Documento entregue na AR pelos deputados comunistas faz referência ao esgotamento da capacidade dos aterros existentes no Seixal e Moita/Palmela
O Grupo Parlamentar do PCP apresentou um projeto de resolução onde defende que sejam acionadas medidas penalizadoras de infrações ambientais que afirma estarem a ocorrer nas infraestruturas geridas pela Amarsul na Moita/Palmela e Seixal.
“Os danos ambientais que hoje se verificam e que afetam com maior gravidade as populações dos concelhos da Moita, Palmela e Seixal, exigem a tomada de decisões urgentes, e a assunção de medidas corajosas por parte do Governo, nomeadamente a penalização do infrator – Mota/Engil por ação negligente e atentatória do ambiente e qualidade de vida das populações, e a reversão da privatização desta empresa”, advoga o PCP.
A Amarsul é uma empresa dedicada à gestão dos resíduos sólidos urbanos dos municípios da Península de Setúbal, com uma estrutura acionista liderada pela EGF (Empresa Geral do Fomento, S.A.), que detém 51% do capital e controlada pelo Grupo Mota-Engil (através da SUMA), cabendo aos restantes municípios da Península de Setúbal a titularidade dos restantes 49%.
O documento entregue na Assembleia da República pelos deputados comunistas faz referência ao esgotamento da capacidade dos aterros existentes nos dois maiores Ecoparques que a Amarsul detém na Península de Setúbal – Seixal e Moita/Palmela.
No texto, o Partido Comunista defende que a empresa deve ser obrigada a tomar medidas de contingência corretivas dos problemas existentes, nomeadamente que evitem a invasão do aterro por aves e derrames dos lixiviados para as linhas de água e para o subsolo.
É ainda defendido que seja promovido de imediato, com o envolvimento dos municípios, o estudo das medidas necessárias para a criação de soluções que garantam condições para a recolha e tratamento de resíduos no futuro.
Outra das reivindicações do PCP é que seja iniciado o processo de reversão da privatização da empresa.
Na exposição de motivos, o PCP refere que “recentes notícias sobre o esgotamento da capacidade dos aterros existentes nos dois maiores Ecoparques da Amarsul na Península de Setúbal – Seixal e Moita/Palmela -, e os lixiviados que são derramados” suscitam as maiores preocupações com os riscos ambientais que estão a gerar na região, e de modo mais acentuado nestes três concelhos dos nove em que esta empresa tem responsabilidade pelo tratamento e valorização dos resíduos urbanos.

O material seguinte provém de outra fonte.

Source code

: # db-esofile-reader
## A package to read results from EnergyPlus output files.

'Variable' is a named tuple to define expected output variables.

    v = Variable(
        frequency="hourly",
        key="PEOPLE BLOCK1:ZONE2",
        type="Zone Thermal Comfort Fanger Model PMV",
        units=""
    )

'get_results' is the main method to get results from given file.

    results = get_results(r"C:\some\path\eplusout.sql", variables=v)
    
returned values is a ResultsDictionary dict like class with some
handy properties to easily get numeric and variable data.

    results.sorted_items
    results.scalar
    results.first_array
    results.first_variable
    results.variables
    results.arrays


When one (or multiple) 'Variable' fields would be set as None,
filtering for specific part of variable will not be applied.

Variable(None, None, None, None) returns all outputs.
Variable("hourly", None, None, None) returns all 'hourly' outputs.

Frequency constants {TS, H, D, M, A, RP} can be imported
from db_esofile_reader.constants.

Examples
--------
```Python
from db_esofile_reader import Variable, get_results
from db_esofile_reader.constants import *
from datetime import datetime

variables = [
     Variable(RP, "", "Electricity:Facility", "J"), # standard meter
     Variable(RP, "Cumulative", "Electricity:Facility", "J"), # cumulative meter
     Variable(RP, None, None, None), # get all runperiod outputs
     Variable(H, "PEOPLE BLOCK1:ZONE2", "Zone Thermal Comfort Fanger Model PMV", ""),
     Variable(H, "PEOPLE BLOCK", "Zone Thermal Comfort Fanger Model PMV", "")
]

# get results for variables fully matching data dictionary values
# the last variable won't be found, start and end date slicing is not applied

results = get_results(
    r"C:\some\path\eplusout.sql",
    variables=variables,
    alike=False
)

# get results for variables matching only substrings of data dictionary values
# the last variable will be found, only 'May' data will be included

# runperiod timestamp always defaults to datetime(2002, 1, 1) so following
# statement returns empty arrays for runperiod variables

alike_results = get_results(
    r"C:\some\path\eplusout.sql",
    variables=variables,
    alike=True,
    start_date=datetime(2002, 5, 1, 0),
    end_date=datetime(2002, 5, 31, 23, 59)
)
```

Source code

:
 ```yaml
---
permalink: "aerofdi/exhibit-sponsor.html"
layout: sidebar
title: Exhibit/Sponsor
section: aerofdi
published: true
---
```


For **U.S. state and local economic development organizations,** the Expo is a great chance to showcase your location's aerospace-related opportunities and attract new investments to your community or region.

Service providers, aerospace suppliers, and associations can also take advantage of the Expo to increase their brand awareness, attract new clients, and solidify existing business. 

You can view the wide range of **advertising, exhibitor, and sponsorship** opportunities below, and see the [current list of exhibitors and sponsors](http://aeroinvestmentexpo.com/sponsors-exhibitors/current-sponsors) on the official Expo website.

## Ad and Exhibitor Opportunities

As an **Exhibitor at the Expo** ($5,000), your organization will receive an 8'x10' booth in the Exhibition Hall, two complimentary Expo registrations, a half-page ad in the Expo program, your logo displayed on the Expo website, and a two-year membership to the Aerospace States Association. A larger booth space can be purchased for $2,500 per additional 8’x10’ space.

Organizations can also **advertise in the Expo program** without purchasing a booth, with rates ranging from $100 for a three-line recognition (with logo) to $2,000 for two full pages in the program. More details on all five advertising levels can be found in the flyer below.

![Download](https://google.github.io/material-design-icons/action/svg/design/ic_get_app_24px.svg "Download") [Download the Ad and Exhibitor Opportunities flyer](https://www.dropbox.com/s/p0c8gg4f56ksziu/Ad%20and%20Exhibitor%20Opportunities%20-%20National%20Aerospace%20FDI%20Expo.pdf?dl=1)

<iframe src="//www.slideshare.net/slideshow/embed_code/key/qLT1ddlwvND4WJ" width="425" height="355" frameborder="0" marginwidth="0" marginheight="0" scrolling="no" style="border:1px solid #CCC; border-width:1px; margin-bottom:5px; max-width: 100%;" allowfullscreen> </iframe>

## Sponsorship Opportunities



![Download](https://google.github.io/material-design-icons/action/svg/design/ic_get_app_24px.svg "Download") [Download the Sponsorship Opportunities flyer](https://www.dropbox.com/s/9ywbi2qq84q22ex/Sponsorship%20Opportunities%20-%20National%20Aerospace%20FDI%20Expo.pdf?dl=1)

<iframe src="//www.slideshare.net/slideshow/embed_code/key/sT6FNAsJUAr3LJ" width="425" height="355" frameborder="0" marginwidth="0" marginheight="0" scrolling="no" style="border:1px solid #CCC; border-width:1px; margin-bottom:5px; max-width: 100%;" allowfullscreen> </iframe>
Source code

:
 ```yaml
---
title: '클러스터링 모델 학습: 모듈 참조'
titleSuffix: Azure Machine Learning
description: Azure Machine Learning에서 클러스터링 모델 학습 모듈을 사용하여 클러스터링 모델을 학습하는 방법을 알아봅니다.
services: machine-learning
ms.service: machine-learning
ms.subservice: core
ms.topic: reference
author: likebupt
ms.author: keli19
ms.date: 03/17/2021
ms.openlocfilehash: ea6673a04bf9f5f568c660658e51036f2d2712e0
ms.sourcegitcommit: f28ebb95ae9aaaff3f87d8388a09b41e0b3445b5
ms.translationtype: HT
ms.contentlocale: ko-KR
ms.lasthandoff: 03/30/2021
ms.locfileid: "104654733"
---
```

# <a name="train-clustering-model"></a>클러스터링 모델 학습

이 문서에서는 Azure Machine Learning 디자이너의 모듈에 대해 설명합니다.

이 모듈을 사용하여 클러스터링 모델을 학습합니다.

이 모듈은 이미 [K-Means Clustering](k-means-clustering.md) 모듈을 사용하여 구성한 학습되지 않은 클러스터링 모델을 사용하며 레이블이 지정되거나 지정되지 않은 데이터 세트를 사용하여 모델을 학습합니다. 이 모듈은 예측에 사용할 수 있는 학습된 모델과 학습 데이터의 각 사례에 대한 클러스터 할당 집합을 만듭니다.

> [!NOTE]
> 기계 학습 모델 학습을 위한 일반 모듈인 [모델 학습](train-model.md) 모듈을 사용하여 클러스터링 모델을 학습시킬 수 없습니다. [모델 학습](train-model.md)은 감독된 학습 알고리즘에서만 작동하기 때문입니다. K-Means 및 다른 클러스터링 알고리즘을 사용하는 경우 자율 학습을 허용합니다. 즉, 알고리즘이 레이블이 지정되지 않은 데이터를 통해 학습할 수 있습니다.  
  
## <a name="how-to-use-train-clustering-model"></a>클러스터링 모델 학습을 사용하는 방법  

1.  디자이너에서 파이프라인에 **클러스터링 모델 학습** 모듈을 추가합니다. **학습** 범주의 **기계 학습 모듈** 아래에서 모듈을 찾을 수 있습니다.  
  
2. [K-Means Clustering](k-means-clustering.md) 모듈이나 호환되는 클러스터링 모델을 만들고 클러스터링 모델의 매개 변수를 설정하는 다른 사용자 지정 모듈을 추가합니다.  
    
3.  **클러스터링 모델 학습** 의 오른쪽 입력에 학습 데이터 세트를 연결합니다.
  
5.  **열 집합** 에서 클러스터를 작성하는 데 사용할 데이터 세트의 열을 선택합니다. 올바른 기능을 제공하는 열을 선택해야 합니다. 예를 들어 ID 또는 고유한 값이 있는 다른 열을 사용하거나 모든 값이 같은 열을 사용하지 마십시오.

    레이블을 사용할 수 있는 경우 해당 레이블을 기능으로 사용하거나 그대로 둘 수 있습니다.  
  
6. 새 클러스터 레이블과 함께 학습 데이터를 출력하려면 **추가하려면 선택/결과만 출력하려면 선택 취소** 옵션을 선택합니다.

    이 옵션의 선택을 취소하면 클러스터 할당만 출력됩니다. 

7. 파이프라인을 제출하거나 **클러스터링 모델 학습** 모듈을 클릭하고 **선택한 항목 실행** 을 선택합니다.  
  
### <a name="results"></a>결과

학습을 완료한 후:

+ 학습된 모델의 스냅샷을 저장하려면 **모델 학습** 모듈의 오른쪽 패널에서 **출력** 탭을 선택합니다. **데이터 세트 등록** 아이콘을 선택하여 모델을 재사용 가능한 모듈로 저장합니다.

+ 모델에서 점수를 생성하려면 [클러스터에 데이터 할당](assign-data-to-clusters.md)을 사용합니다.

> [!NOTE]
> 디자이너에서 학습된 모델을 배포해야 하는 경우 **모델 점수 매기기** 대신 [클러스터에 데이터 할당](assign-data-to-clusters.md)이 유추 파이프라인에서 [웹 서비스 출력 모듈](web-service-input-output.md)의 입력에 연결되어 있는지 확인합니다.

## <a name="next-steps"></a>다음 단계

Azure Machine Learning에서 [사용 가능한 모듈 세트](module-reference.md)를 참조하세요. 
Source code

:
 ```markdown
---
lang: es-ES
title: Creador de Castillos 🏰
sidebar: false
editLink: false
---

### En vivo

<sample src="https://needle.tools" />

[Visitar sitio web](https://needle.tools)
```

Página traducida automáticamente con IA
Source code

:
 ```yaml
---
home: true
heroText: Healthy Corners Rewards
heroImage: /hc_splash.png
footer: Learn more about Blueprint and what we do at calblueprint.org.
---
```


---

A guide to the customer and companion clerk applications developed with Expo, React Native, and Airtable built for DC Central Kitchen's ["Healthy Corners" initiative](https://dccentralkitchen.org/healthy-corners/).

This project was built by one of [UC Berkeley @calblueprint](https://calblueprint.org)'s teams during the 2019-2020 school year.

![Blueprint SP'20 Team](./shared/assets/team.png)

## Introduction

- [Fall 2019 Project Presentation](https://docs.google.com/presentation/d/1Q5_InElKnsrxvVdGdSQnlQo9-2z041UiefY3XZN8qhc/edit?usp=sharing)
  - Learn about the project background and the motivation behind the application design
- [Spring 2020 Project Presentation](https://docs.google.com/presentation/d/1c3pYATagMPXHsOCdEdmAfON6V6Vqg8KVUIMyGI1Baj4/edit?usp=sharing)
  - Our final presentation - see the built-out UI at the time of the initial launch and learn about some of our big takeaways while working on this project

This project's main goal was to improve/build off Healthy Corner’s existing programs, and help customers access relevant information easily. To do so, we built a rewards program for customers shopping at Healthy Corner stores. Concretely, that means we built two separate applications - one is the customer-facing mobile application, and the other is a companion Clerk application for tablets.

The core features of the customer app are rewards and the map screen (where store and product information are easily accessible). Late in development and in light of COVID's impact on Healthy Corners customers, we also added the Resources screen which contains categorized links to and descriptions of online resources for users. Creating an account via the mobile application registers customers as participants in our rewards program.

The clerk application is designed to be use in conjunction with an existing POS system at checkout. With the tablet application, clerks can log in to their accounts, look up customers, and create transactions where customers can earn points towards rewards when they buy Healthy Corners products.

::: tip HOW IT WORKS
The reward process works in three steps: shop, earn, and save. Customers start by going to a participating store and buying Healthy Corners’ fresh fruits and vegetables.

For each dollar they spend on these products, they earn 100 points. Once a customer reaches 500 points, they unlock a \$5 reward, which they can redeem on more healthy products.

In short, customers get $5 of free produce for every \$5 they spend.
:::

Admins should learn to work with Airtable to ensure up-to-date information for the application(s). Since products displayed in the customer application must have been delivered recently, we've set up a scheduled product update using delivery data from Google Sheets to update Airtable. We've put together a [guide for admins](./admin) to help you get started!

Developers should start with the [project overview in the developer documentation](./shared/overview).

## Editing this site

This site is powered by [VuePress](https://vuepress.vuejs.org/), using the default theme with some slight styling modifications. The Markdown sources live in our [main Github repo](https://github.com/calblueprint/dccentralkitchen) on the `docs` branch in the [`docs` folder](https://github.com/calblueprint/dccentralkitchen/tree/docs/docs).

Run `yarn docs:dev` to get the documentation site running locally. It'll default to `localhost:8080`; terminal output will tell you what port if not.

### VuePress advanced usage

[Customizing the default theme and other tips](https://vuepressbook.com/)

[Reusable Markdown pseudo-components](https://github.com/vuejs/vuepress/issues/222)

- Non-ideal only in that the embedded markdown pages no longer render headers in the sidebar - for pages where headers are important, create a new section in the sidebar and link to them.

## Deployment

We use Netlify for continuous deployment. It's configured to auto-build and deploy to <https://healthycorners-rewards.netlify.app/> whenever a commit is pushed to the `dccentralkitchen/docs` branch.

Esta situação, segundo o PCP, é reveladora da existência por parte da Amarsul/Mota-Engil de uma estratégia de condicionamento do desenvolvimento da empresa, em claro prejuízo das populações, dos municípios e do país.
“Cada vez está mais claro e reconhecido que a situação se encaminha de modo acelerado para o esgotamento da capacidade de receção em aterro nestes dois Ecoparques, onde existem infraestruturas para esse efeito, sem que a Amarsul/Mota-Engil tenha investido, como era sua obrigação, na sua substituição e [que] já hoje [estão] a operar muito para além do que era recomendável e previsto aquando da sua construção”, explica o PCP.
Considera esta força política que a situação é o resultado de uma “ação predeterminada para colocar os municípios da margem sul a terem de vir a efetuar o transporte dos resíduos para fora da Península de Setúbal, para uma infraestrutura gerida pela Valorsul, empresa detida pelo grupo Mota-Engil”, e que isso indicia o agravamento dos custos da operação e maiores problemas ambientais.
Na última reunião da Amarsul, o município da Moita votou contra o relatório de gestão e contas da empresa de 2025, por prever a distribuição de 1,2 milhões de euros em dividendos ao acionista privado.
Segundo o município da Moita, a canalização de lucros para dividendos — num momento em que o serviço prestado regista deficiências significativas — constitui uma afronta aos munícipes dos nove concelhos abrangidos (Alcochete, Almada, Barreiro, Moita, Montijo, Palmela, Seixal, Sesimbra e Setúbal).
Quanto à atuação da Amarsul, a Moita considera que é notória a persistência de graves problemas operacionais, que se traduzem em falhas recorrentes na recolha de resíduos recicláveis, na existência de contentores danificados e na acumulação de lixo na via pública — situações que têm motivado um número crescente de reclamações por parte dos munícipes.